Cyber insurance coverage is estimated to grow in the coming years to over $3 billion in premiums. Some even predict sales in the U.S. could hit $20 billion by 2025. When you layer on the silent cyber coverages and the fact that digital risk will impact all aspects of the global economy, over time it is hard to imagine a line of insurance not being impacted by cyber risk. These emerging cyber risks are manifold, and sophisticated reinsurers will stand to make the most gains from this shift.
Reinsuring a company’s intangible assets and the business interruption from digital outages isn’t like reinsuring a manufacturing facility — rather it requires a huge amount of expertise to correctly monitor and understand the risks at stake. Modelling cyber risks effectively would also mean reinsurers would need to develop a very focused level of expertise, essentially becoming an expert on a few types of attacks, as opposed to cyber-attacks as a whole.
All in all, it’s imperative for reinsurers to educate themselves on cyber insurance scenarios before cyberattacks take place. So when the market spikes, they’ll be ready to take on the challenge.
No. 1: Reinsurers can capitalize on the opportunities presented by the digital economy.
Cyber risk presents a new opportunity for reinsurers to expand their scope — and relevance — in the new digital economy. However, doing so requires action. Here are some tips:
- Get started. Participate in the affirmative standalone cyber insurance market. Even if it only covers a portion of cyber, it is a useful way to learn about this important new risk.
- Get your team on board. Identify a group of individuals within your organization that are passionate about the emergence of digital risk. Provide them with specialized training in cyber security, even if that requires sponsoring further education.
- Make some hires.
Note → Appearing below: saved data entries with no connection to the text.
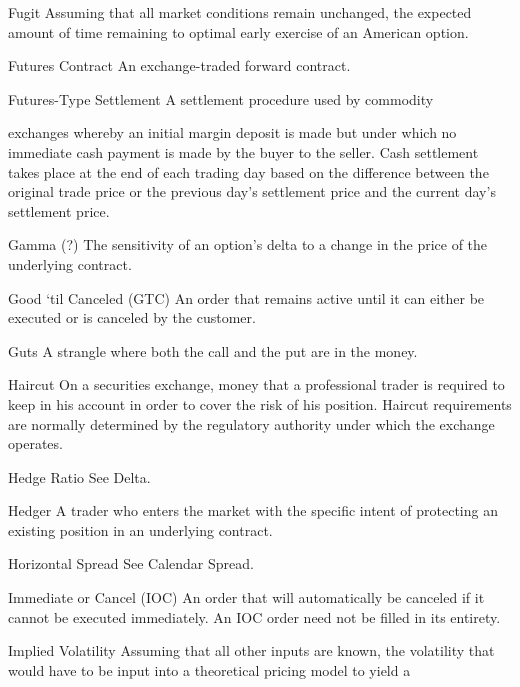 Fugit Assuming that all market conditions remain unchanged, the expected amount of time remaining to optimal early exercise of an American option.\par
Futures Contract An exchange-traded forward contract.\par
Futures-Type Settlement A settlement procedure used by commodity\par
exchanges whereby an initial margin deposit is made but under which no immediate cash payment is made by the buyer to the seller. Cash settlement takes place at the end of each trading day based on the difference between the original trade price or the previous day's settlement price and the current day's settlement price.\par
Gamma (?) The sensitivity of an option's delta to a change in the price of the underlying contract.\par
Good `til Canceled (GTC) An order that remains active until it can either be executed or is canceled by the customer.\par
Guts A strangle where both the call and the put are in the money.\par
Haircut On a securities exchange, money that a professional trader is required to keep in his account in order to cover the risk of his position. Haircut requirements are normally determined by the regulatory authority under which the exchange operates.\par
Hedge Ratio See Delta.\par
Hedger A trader who enters the market with the specific intent of protecting an existing position in an underlying contract.\par
Horizontal Spread See Calendar Spread.\par
Immediate or Cancel (IOC) An order that will automatically be canceled if it cannot be executed immediately. An IOC order need not be filled in its entirety.\par
Implied Volatility Assuming that all other inputs are known, the volatility that would have to be input into a theoretical pricing model to yield a\par


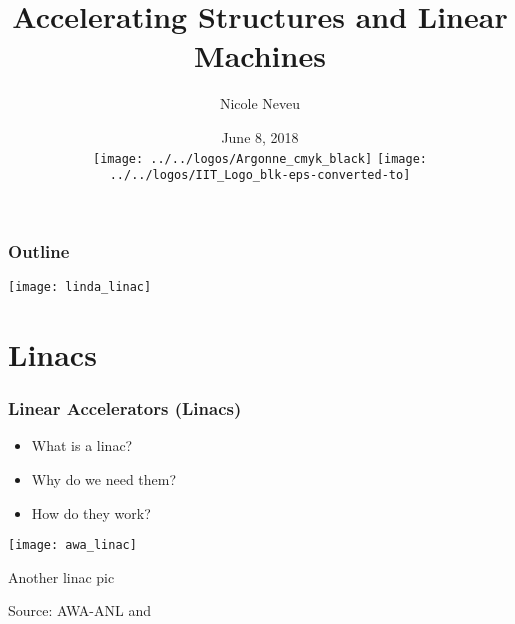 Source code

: \documentclass[professionalfonts,t]{beamer}
\title[USPAS 2018]{Accelerating Structures and Linear Machines}
\author[N.Neveu]{{\Large Nicole Neveu}}
\institute[ANL, IIT] %
{   Illinois Institute of Technology \\
	Argonne National Laboratory \\
    \url{nneveu@anl.gov} 
}
\date{ June 8, 2018 \\ \vspace{0.5em}
\texttt{[image: ../../logos/Argonne\_cmyk\_black]}%
\hfill \hfill \hfill%
\texttt{[image: ../../logos/IIT\_Logo\_blk-eps-converted-to]}%
}
\begin{document}
\begin{frame}
  \titlepage
\end{frame}
\begin{frame}
	\frametitle{Outline}
	\begin{minipage}{0.4\textwidth}
		\tableofcontents
	\end{minipage}
\begin{minipage}{0.5\textwidth}
	\centering
	\texttt{[image: linda\_linac]}
\end{minipage}
\end{frame}







\section{Linacs}

\begin{frame}
	\frametitle{Linear Accelerators (Linacs)}
	\vspace{1em}
	
	\begin{minipage}{0.5\textwidth}
		\begin{itemize}
			\item What is a linac?
			\item Why do we need them?
			\item How do they work?
		\end{itemize}
	\end{minipage}
\begin{minipage}{0.45\textwidth}
	\texttt{[image: awa\_linac]}
\end{minipage}

\vspace{1em}
Another linac pic

\vspace{1em}
\hfill Source: AWA-ANL and 
\end{frame}
\end{document}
Hire cyber security talent into your organization that is interested — and capable of — applying their knowledge to insurance.
- Leverage new tools. Invest in the third-party vendor tools that are being developed to help insurers quantify aggregation. These include tools such as cyber underwriting software or cyber catastrophe aggregation models.
- Make partnerships. Develop relationships with technology companies and academic institutions which augment your own in house capabilities.
Just remember not to make these mistakes:
- Don’t make assumptions. Cyber aggregation risk aren’t always limited to standalone affirmative cyber insurance policies (there is significant cyber exposure today as an insurer or reinsurer).
- Don’t wait. Invest in your capabilities before a digital aggregation event impacts your balance sheet.
- Don’t only reply on third party models. You need to use a model that’s transparent, and gives you the ability have your own view of risk.
- Don’t look backward. It’s important to not model cyber aggregation events based on historical events alone. Rather, more forward-looking models are needed, including those using threat intelligence.
- Don’t rely on cedents issuing more exclusions to manage cyber aggregation risk. A P&C insurance market that doesn’t insure activities using an internet connection does not have a sustainable business model for 21st Century risk.
It’s been a challenging few years for the reinsurance industry but as they say, sometimes it is darkest before the dawn. Rather, individual reinsurance companies need to invest in understanding how risk is changing in the 21st Century to realize the business opportunities that come from having superior insight in this space. Reinsurers and providers of reinsurance capital that are able to do so effectively, will be the ones that prosper in this new digital age.